It's no coincidence, then, that
in the last decade North South Foundation has transformed from an SAT prep
course into a training ground for Scripps. It wasn't too long ago that NSF
standouts like Kamran Riaz and 2000 champion Ashley Thakur didn't compete at
the National Spelling Bee. Riaz, for one, remembers NSF as a nice "alternative"
to Scripps. Thakur's thoughts on the National Spelling Bee: "Not to brag,
but I don't think it would be a hard cake to cut," she once bragged to the
Atlanta Journal-Constitution.
It's not quite right to say
that Riaz and Thakur didn't go to nationals because they didn't think it was a
big deal. The more significant reason is that they simply weren't eligible. You
have to be more than a great speller to qualify for the National Bee—you also
have to live in a school district with a sponsoring newspaper or community
organization. These days, parents seem to be paying a lot more attention to
such logistics. When Mirle Shivashankar realized in 2005 that there was just
one Scripps sponsor in all of Kansas, he beat the bushes to ensure that more
kids from the state—his daughter, for one—would have the chance to go to
nationals. Kavya subsequently gained all of her berths to the nationals by
virtue of a brand-new sponsor, the Olathe News.

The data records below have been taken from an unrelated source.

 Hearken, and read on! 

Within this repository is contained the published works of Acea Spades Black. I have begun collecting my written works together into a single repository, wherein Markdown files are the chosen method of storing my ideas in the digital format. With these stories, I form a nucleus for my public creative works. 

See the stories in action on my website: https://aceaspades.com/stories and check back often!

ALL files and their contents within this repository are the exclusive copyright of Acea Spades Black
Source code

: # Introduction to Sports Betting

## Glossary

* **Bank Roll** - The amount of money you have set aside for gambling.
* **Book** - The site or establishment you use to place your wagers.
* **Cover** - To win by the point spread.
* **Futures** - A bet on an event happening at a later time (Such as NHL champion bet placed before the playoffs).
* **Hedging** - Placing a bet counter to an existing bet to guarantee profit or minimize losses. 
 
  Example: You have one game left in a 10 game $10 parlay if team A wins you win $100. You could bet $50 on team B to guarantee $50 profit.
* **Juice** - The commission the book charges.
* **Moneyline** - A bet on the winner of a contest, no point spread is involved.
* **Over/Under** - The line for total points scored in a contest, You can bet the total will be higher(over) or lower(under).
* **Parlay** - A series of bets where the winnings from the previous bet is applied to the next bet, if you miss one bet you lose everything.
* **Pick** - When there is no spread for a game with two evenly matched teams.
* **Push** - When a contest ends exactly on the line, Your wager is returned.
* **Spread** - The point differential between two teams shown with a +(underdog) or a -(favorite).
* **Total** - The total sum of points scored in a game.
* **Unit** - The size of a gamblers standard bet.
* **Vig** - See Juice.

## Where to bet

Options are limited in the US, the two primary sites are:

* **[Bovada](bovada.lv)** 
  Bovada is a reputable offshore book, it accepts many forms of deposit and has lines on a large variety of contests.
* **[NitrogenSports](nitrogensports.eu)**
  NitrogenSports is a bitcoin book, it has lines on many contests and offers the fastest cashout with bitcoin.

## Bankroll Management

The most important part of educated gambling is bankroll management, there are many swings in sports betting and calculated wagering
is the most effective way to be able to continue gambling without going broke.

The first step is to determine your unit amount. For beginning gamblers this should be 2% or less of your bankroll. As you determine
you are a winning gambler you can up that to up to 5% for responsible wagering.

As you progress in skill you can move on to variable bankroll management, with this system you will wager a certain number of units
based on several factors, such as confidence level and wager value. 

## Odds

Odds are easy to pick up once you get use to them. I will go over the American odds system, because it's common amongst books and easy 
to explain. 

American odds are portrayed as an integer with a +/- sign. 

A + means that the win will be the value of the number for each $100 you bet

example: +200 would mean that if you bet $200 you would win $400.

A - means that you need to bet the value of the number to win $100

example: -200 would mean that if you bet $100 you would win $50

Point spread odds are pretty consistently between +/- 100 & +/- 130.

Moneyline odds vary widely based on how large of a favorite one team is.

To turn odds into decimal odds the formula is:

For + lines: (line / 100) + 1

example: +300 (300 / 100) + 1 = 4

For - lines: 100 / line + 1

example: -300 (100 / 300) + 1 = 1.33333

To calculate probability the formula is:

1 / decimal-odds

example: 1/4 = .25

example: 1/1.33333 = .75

The North South Foundation
could dominate Scripps even further, if more of its spellers were eligible to
compete. In areas with more gifted NSFers than competition zones, the battle to
get into Scripps can be intense. Whereas regional North South Foundation
competitions are run like standardized tests—the best scores get weighted
against a national average to determine the national finalists—Scripps operates
more like a crazy single-elimination tournament. The winner in each local
bracket funnels into a pool of finalists, who repeat the same process to pick a
winner. That can lead to some powerhouse regional showdowns. In San Jose,
Calif., for instance, eventual 2009 NSF senior co-champion Ramya Auroprem had
to beat out 2009 NSF runner-up Sidarth Jayadev just to make it into last year's
National Spelling Bee finals.
North South Foundation winners
don't have to worry about Kavya Shivashankar anymore—she has retired. At the
Shawnee NSF contest this April, Swetha Jasti placed first, with a perfect score
that qualified her for NSF nationals later this summer. But unfortunately for
Jasti, she won't make it to Scripps this year. When the National Spelling Bee
starts up this week, their region will be represented by a surprise challenger:
Kavya's 8-year-old sister, Vanya, who drubbed Jasti in the National Spelling
Bee's Olathe qualifier.
For youngsters like Vanya, this
is Scripps' best selling point: Whereas the North South Foundation still
divides contestants into junior and senior levels, the National Spelling Bee
has no minimum age requirement. Vanya, who has taken to referring to herself
and her sister as the Eli and Peyton Manning of spelling, will be the youngest
competitor in Washington, D.C., this year. When ESPN recently showed up in
Kansas to film a miniprofile for the contest, she grinned unabashedly.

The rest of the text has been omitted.